Flows Data Confirms Further Declines for GBP Lie Ahead
The CitiFX Global Flows team have reported that they sees flows data pointing to a potential lower leg in GBP.
Given that its data continues to suggest greater GBP selling from the real money funds, this suggests that there is more room for sterling to move lower in near-term.
UBS have meanwhile reported that Sterling saw significant outflows, following the UK referendum result, but only reversed around half of the previous week's inflows.
The majority of GBP selling came on Monday, when the EUR also saw strong selling and the USD was aggressively bought.
The USD finished the week slightly net bought, breaking an 8-week outflow trend.
"After six weeks of inflows, GBPUSD was heavily net sold, with outflows led by asset managers and seconded by private clients. On the other hand, hedge funds were net buyers and corporates were largely flat. EURGBP reversed six weeks of outflows when it was mildly net bought.
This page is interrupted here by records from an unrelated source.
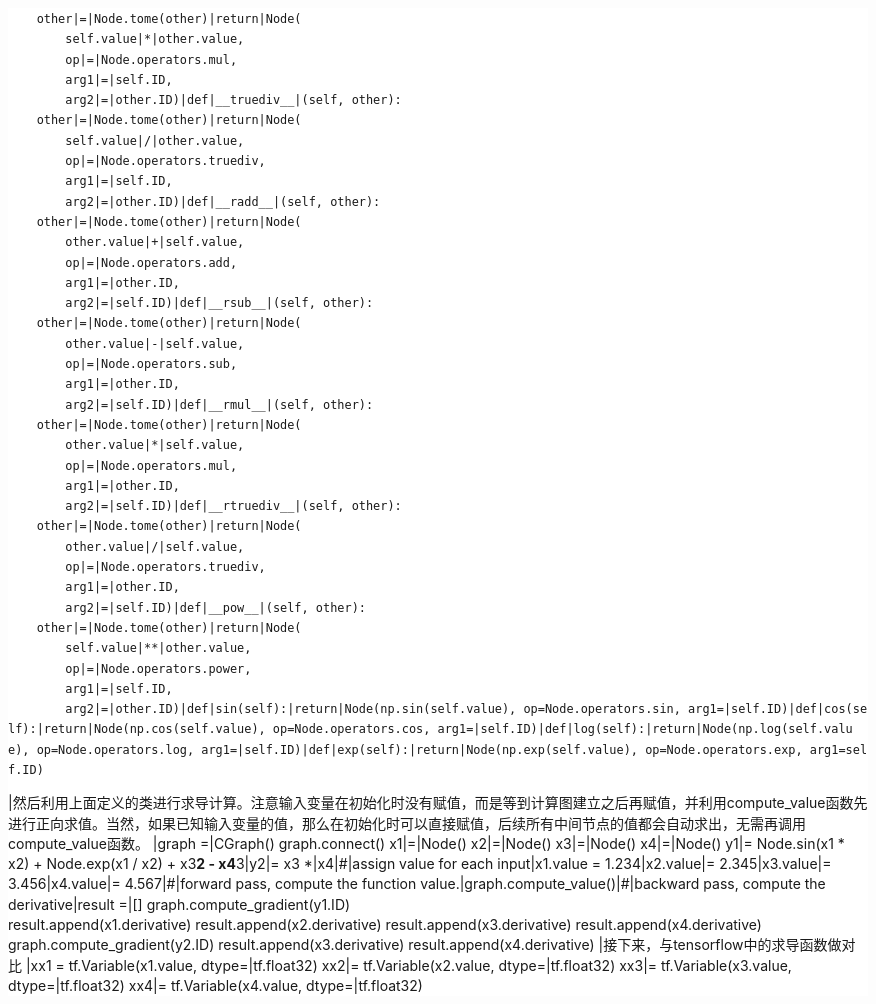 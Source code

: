         other|=|Node.tome(other)|return|Node(
            self.value|*|other.value,
            op|=|Node.operators.mul,
            arg1|=|self.ID,
            arg2|=|other.ID)|def|__truediv__|(self, other):
        other|=|Node.tome(other)|return|Node(
            self.value|/|other.value,
            op|=|Node.operators.truediv,
            arg1|=|self.ID,
            arg2|=|other.ID)|def|__radd__|(self, other):
        other|=|Node.tome(other)|return|Node(
            other.value|+|self.value,
            op|=|Node.operators.add,
            arg1|=|other.ID,
            arg2|=|self.ID)|def|__rsub__|(self, other):
        other|=|Node.tome(other)|return|Node(
            other.value|-|self.value,
            op|=|Node.operators.sub,
            arg1|=|other.ID,
            arg2|=|self.ID)|def|__rmul__|(self, other):
        other|=|Node.tome(other)|return|Node(
            other.value|*|self.value,
            op|=|Node.operators.mul,
            arg1|=|other.ID,
            arg2|=|self.ID)|def|__rtruediv__|(self, other):
        other|=|Node.tome(other)|return|Node(
            other.value|/|self.value,
            op|=|Node.operators.truediv,
            arg1|=|other.ID,
            arg2|=|self.ID)|def|__pow__|(self, other):
        other|=|Node.tome(other)|return|Node(
            self.value|**|other.value,
            op|=|Node.operators.power,
            arg1|=|self.ID,
            arg2|=|other.ID)|def|sin(self):|return|Node(np.sin(self.value), op=Node.operators.sin, arg1=|self.ID)|def|cos(self):|return|Node(np.cos(self.value), op=Node.operators.cos, arg1=|self.ID)|def|log(self):|return|Node(np.log(self.value), op=Node.operators.log, arg1=|self.ID)|def|exp(self):|return|Node(np.exp(self.value), op=Node.operators.exp, arg1=self.ID)
|然后利用上面定义的类进行求导计算。注意输入变量在初始化时没有赋值，而是等到计算图建立之后再赋值，并利用compute_value函数先进行正向求值。当然，如果已知输入变量的值，那么在初始化时可以直接赋值，后续所有中间节点的值都会自动求出，无需再调用compute_value函数。
|graph =|CGraph()
graph.connect()
x1|=|Node()
x2|=|Node()
x3|=|Node()
x4|=|Node()
y1|= Node.sin(x1 * x2) + Node.exp(x1 / x2) + x3**2 - x4**3|y2|= x3 *|x4|\#|assign value for each input|x1.value = 1.234|x2.value|= 2.345|x3.value|= 3.456|x4.value|= 4.567|\#|forward pass, compute the function value.|graph.compute_value()|\#|backward pass, compute the derivative|result =|[]
graph.compute_gradient(y1.ID)  
result.append(x1.derivative)
result.append(x2.derivative)
result.append(x3.derivative)
result.append(x4.derivative)
graph.compute_gradient(y2.ID)
result.append(x3.derivative)
result.append(x4.derivative)
|接下来，与tensorflow中的求导函数做对比
|xx1 = tf.Variable(x1.value, dtype=|tf.float32)
xx2|= tf.Variable(x2.value, dtype=|tf.float32)
xx3|= tf.Variable(x3.value, dtype=|tf.float32)
xx4|= tf.Variable(x4.value, dtype=|tf.float32)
Inflows were led by hedge funds and offset by net selling from all other client types," says Jeremy Chandler at UBS.
Carney Attempts to Shore Up Economy
Coming after Governor Carney’s initial statement following the referendum to “take all necessary steps to meet its responsibilities for monetary and financial stability”, the Governor was in focus on Tuesday with the FPC announcing immediate action to support bank lending to households and businesses, alongside its Financial Stability Report.
As widely expected, the FPC announced the reversal of the decision made in March to increase the counter-cyclical capital buffer to 0.5% from April 2017.
Barring any material change in the outlook, the FPC expects to maintain a 0% buffer until at least June 2017.